Records supplied:
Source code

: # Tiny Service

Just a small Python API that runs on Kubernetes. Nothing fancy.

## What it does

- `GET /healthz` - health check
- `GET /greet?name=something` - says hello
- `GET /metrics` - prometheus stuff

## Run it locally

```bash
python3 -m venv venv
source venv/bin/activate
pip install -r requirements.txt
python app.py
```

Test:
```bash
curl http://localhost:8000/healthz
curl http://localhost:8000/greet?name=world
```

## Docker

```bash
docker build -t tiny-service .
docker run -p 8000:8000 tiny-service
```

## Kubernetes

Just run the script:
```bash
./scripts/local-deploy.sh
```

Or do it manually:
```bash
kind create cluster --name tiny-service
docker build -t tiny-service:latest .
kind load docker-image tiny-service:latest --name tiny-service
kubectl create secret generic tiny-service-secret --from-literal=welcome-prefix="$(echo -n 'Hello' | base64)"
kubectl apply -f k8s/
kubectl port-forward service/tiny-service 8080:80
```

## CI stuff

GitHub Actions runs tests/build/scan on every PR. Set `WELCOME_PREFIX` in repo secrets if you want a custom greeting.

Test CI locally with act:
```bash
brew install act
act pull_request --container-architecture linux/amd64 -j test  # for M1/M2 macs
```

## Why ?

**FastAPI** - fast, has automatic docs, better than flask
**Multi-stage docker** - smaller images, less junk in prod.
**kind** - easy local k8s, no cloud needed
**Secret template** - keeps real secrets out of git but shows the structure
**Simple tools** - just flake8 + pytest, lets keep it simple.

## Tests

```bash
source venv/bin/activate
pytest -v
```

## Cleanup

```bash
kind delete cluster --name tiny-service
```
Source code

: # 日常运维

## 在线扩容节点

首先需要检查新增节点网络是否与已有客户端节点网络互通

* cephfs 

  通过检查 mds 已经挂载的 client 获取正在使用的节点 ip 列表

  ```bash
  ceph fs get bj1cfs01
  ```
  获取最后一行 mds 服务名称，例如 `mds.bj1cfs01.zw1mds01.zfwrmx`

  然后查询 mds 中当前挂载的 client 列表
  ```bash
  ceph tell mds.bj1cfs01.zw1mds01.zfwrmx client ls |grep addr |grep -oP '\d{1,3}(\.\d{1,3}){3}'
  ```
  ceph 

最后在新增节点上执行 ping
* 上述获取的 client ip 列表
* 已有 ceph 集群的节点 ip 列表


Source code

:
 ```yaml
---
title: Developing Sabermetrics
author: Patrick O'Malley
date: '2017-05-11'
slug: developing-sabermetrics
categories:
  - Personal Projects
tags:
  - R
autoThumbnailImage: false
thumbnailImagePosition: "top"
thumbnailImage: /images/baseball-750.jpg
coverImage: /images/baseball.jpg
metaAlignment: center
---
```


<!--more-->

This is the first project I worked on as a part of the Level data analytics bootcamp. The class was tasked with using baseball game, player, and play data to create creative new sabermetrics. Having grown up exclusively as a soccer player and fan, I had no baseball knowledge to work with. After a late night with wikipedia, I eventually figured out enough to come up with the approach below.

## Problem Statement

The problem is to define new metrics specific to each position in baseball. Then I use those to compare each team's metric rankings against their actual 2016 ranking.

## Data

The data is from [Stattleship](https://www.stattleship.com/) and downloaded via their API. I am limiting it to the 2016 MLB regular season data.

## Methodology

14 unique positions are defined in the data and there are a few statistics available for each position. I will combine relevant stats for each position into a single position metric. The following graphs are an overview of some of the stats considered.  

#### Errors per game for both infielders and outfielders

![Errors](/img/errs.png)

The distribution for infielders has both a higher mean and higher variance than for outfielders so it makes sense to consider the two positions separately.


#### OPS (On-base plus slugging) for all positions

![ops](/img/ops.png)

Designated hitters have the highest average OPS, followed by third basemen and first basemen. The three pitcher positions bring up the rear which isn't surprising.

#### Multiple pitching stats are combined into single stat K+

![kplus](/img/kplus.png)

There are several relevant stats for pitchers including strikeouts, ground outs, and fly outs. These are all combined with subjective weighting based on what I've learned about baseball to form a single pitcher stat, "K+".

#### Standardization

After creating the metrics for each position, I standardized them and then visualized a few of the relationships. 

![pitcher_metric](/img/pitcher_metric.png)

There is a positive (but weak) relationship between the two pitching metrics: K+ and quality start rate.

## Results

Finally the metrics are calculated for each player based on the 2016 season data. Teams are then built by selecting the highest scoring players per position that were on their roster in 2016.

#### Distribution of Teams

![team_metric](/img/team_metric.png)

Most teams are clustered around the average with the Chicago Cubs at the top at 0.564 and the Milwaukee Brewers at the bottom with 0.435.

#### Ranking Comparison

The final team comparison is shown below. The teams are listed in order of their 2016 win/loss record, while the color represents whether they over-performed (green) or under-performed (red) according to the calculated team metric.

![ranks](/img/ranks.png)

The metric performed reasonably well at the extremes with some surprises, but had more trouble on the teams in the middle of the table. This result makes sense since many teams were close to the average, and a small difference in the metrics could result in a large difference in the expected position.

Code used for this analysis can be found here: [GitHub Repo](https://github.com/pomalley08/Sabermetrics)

==

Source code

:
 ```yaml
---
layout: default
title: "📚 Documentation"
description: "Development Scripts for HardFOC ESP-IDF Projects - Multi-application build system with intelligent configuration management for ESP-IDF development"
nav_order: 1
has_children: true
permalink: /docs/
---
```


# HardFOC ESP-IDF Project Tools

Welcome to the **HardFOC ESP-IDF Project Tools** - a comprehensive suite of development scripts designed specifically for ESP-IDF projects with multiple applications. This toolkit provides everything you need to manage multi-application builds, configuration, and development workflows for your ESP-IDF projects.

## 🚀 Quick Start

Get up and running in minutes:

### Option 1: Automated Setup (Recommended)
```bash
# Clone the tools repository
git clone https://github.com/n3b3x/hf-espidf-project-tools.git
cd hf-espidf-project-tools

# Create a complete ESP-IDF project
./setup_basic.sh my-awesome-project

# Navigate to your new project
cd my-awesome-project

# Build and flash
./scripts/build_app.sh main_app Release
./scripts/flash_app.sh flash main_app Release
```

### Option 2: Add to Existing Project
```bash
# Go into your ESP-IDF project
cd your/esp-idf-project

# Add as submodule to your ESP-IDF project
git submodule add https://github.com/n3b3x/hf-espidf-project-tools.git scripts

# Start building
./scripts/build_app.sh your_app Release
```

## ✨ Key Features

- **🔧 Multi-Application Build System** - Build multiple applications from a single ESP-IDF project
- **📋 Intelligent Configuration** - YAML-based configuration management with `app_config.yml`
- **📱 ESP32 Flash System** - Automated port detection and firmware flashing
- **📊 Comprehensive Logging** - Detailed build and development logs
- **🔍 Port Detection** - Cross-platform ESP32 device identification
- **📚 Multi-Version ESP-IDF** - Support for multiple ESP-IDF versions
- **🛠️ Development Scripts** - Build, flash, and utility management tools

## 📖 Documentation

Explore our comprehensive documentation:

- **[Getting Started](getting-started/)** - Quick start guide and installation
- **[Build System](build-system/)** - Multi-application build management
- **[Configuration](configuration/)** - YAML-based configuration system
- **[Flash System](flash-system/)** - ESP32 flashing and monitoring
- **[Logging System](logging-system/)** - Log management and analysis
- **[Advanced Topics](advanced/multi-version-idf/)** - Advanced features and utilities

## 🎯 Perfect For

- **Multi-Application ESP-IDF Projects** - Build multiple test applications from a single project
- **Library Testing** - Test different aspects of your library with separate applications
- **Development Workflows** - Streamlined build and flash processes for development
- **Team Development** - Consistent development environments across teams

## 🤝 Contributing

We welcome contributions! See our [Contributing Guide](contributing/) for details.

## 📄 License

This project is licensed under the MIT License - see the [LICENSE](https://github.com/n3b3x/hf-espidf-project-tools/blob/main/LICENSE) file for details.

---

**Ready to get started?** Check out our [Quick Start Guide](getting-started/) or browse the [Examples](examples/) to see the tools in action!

Aim of the task:
Please find every line in the listing that holds the string "secrets" and copy it.

Answer to this exercise:
GitHub Actions runs tests/build/scan on every PR. Set `WELCOME_PREFIX` in repo secrets if you want a custom greeting.
**Secret template** - keeps real secrets out of git but shows the structure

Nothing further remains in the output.